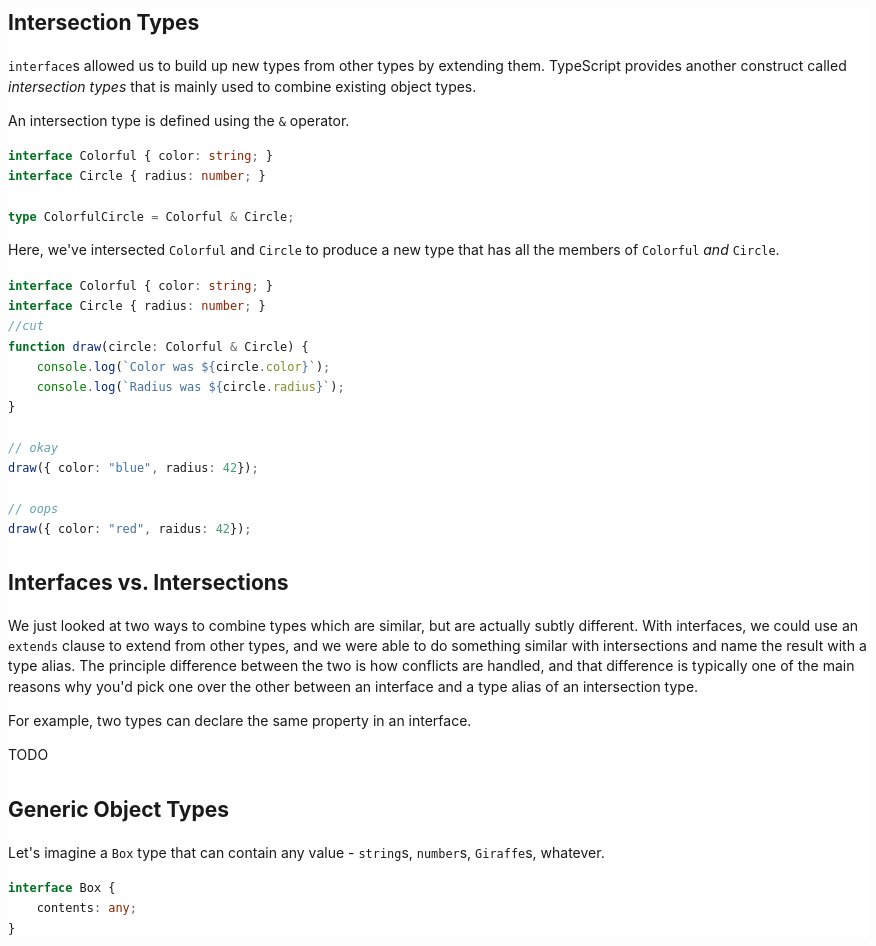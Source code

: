 ## Intersection Types

`interface`s allowed us to build up new types from other types by extending them.
TypeScript provides another construct called *intersection types* that is mainly used to combine existing object types.

An intersection type is defined using the `&` operator.

```ts
interface Colorful { color: string; }
interface Circle { radius: number; }

type ColorfulCircle = Colorful & Circle;
```

Here, we've intersected `Colorful` and `Circle` to produce a new type that has all the members of `Colorful` *and* `Circle`.

```ts
interface Colorful { color: string; }
interface Circle { radius: number; }
//cut
function draw(circle: Colorful & Circle) {
    console.log(`Color was ${circle.color}`);
    console.log(`Radius was ${circle.radius}`);
}

// okay
draw({ color: "blue", radius: 42});

// oops
draw({ color: "red", raidus: 42});
```

## Interfaces vs. Intersections

We just looked at two ways to combine types which are similar, but are actually subtly different.
With interfaces, we could use an `extends` clause to extend from other types, and we were able to do something similar with intersections and name the result with a type alias.
The principle difference between the two is how conflicts are handled, and that difference is typically one of the main reasons why you'd pick one over the other between an interface and a type alias of an intersection type.

For example, two types can declare the same property in an interface.

TODO

## Generic Object Types

Let's imagine a `Box` type that can contain any value - `string`s, `number`s, `Giraffe`s, whatever.

```ts
interface Box {
    contents: any;
}
```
* * *
Task to carry out: Leave the images out and transcribe the rest of the material exactly.

Task answer:
Source code

: ## Intersection Types

`interface`s allowed us to build up new types from other types by extending them.
TypeScript provides another construct called *intersection types* that is mainly used to combine existing object types.

An intersection type is defined using the `&` operator.

```ts
interface Colorful { color: string; }
interface Circle { radius: number; }

type ColorfulCircle = Colorful & Circle;
```

Here, we've intersected `Colorful` and `Circle` to produce a new type that has all the members of `Colorful` *and* `Circle`.

```ts
interface Colorful { color: string; }
interface Circle { radius: number; }
//cut
function draw(circle: Colorful & Circle) {
    console.log(`Color was ${circle.color}`);
    console.log(`Radius was ${circle.radius}`);
}

// okay
draw({ color: "blue", radius: 42});

// oops
draw({ color: "red", raidus: 42});
```

## Interfaces vs. Intersections

We just looked at two ways to combine types which are similar, but are actually subtly different.
With interfaces, we could use an `extends` clause to extend from other types, and we were able to do something similar with intersections and name the result with a type alias.
The principle difference between the two is how conflicts are handled, and that difference is typically one of the main reasons why you'd pick one over the other between an interface and a type alias of an intersection type.

For example, two types can declare the same property in an interface.

TODO

## Generic Object Types

Let's imagine a `Box` type that can contain any value - `string`s, `number`s, `Giraffe`s, whatever.

```ts
interface Box {
    contents: any;
}
```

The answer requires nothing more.